__Your objective__: Each line starting at the one that contains "- 1.协助SystemUI组完成Android7.1 任务栏实现" and ending at the one that contains "- 本月前期：为满足装机目标" must be returned exactly, and the rest of the listing is left out.

***

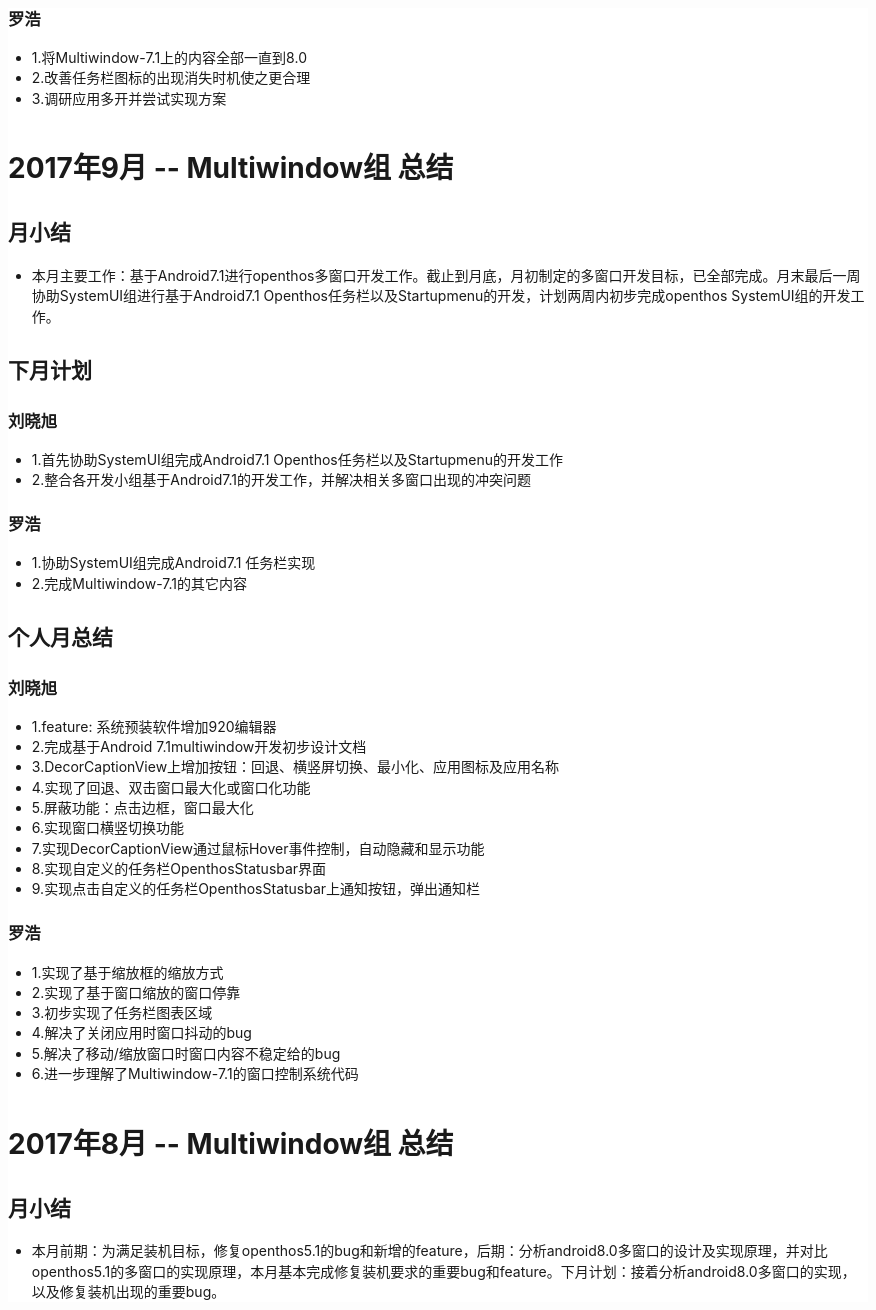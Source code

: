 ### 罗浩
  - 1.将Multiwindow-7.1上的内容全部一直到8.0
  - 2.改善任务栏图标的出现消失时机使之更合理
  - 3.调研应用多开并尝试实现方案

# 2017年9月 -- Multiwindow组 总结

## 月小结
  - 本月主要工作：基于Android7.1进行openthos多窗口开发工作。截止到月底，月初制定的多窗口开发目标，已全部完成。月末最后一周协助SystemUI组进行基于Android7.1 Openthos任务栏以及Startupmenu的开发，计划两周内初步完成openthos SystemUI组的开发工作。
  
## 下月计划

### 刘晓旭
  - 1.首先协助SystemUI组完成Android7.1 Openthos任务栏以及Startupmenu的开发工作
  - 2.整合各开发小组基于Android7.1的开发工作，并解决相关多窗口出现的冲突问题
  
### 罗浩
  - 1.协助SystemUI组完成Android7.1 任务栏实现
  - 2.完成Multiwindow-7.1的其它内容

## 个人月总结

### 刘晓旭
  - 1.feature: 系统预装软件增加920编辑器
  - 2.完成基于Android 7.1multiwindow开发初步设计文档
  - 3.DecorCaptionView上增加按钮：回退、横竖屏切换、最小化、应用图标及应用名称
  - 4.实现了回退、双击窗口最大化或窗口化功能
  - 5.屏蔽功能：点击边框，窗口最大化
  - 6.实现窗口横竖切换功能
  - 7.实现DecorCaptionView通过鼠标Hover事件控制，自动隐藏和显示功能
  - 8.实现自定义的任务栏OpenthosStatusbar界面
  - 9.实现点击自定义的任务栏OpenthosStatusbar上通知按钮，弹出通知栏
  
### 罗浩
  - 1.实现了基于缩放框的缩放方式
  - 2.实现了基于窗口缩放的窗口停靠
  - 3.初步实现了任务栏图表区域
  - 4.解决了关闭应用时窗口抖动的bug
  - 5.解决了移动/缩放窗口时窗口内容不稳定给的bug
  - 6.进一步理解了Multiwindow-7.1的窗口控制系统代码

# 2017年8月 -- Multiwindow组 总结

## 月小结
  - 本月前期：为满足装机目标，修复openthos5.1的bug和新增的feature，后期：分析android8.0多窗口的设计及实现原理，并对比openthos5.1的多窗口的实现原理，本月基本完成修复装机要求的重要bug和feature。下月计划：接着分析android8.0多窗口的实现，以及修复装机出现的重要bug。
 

***

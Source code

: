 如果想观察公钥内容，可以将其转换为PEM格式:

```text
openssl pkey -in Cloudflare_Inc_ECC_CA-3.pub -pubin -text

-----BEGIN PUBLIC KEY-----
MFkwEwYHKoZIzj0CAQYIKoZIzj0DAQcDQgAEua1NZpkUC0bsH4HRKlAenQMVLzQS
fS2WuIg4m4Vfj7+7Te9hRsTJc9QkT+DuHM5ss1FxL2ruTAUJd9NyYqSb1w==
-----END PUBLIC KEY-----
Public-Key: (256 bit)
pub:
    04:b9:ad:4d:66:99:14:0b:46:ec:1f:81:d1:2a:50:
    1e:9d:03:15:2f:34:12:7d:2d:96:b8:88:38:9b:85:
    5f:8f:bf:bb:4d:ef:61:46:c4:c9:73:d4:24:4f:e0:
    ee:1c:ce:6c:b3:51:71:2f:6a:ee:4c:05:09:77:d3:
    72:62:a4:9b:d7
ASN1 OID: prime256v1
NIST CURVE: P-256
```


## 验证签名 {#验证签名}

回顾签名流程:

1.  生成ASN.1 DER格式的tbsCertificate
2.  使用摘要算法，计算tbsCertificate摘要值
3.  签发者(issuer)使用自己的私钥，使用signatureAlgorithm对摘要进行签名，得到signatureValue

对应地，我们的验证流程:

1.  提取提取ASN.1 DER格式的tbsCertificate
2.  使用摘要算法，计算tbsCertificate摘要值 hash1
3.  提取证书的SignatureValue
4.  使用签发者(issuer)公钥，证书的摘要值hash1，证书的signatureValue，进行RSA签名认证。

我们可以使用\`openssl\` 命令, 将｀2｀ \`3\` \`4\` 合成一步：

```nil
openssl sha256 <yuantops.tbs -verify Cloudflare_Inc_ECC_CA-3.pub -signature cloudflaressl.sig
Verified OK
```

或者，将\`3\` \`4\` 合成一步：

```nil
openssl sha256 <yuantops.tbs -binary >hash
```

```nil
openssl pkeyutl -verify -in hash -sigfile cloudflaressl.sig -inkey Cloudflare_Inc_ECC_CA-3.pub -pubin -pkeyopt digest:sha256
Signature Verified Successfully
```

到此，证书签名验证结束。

***

__Task result__:
  - 1.协助SystemUI组完成Android7.1 任务栏实现
  - 2.完成Multiwindow-7.1的其它内容

## 个人月总结

### 刘晓旭
  - 1.feature: 系统预装软件增加920编辑器
  - 2.完成基于Android 7.1multiwindow开发初步设计文档
  - 3.DecorCaptionView上增加按钮：回退、横竖屏切换、最小化、应用图标及应用名称
  - 4.实现了回退、双击窗口最大化或窗口化功能
  - 5.屏蔽功能：点击边框，窗口最大化
  - 6.实现窗口横竖切换功能
  - 7.实现DecorCaptionView通过鼠标Hover事件控制，自动隐藏和显示功能
  - 8.实现自定义的任务栏OpenthosStatusbar界面
  - 9.实现点击自定义的任务栏OpenthosStatusbar上通知按钮，弹出通知栏
  
### 罗浩
  - 1.实现了基于缩放框的缩放方式
  - 2.实现了基于窗口缩放的窗口停靠
  - 3.初步实现了任务栏图表区域
  - 4.解决了关闭应用时窗口抖动的bug
  - 5.解决了移动/缩放窗口时窗口内容不稳定给的bug
  - 6.进一步理解了Multiwindow-7.1的窗口控制系统代码

# 2017年8月 -- Multiwindow组 总结

## 月小结
  - 本月前期：为满足装机目标，修复openthos5.1的bug和新增的feature，后期：分析android8.0多窗口的设计及实现原理，并对比openthos5.1的多窗口的实现原理，本月基本完成修复装机要求的重要bug和feature。下月计划：接着分析android8.0多窗口的实现，以及修复装机出现的重要bug。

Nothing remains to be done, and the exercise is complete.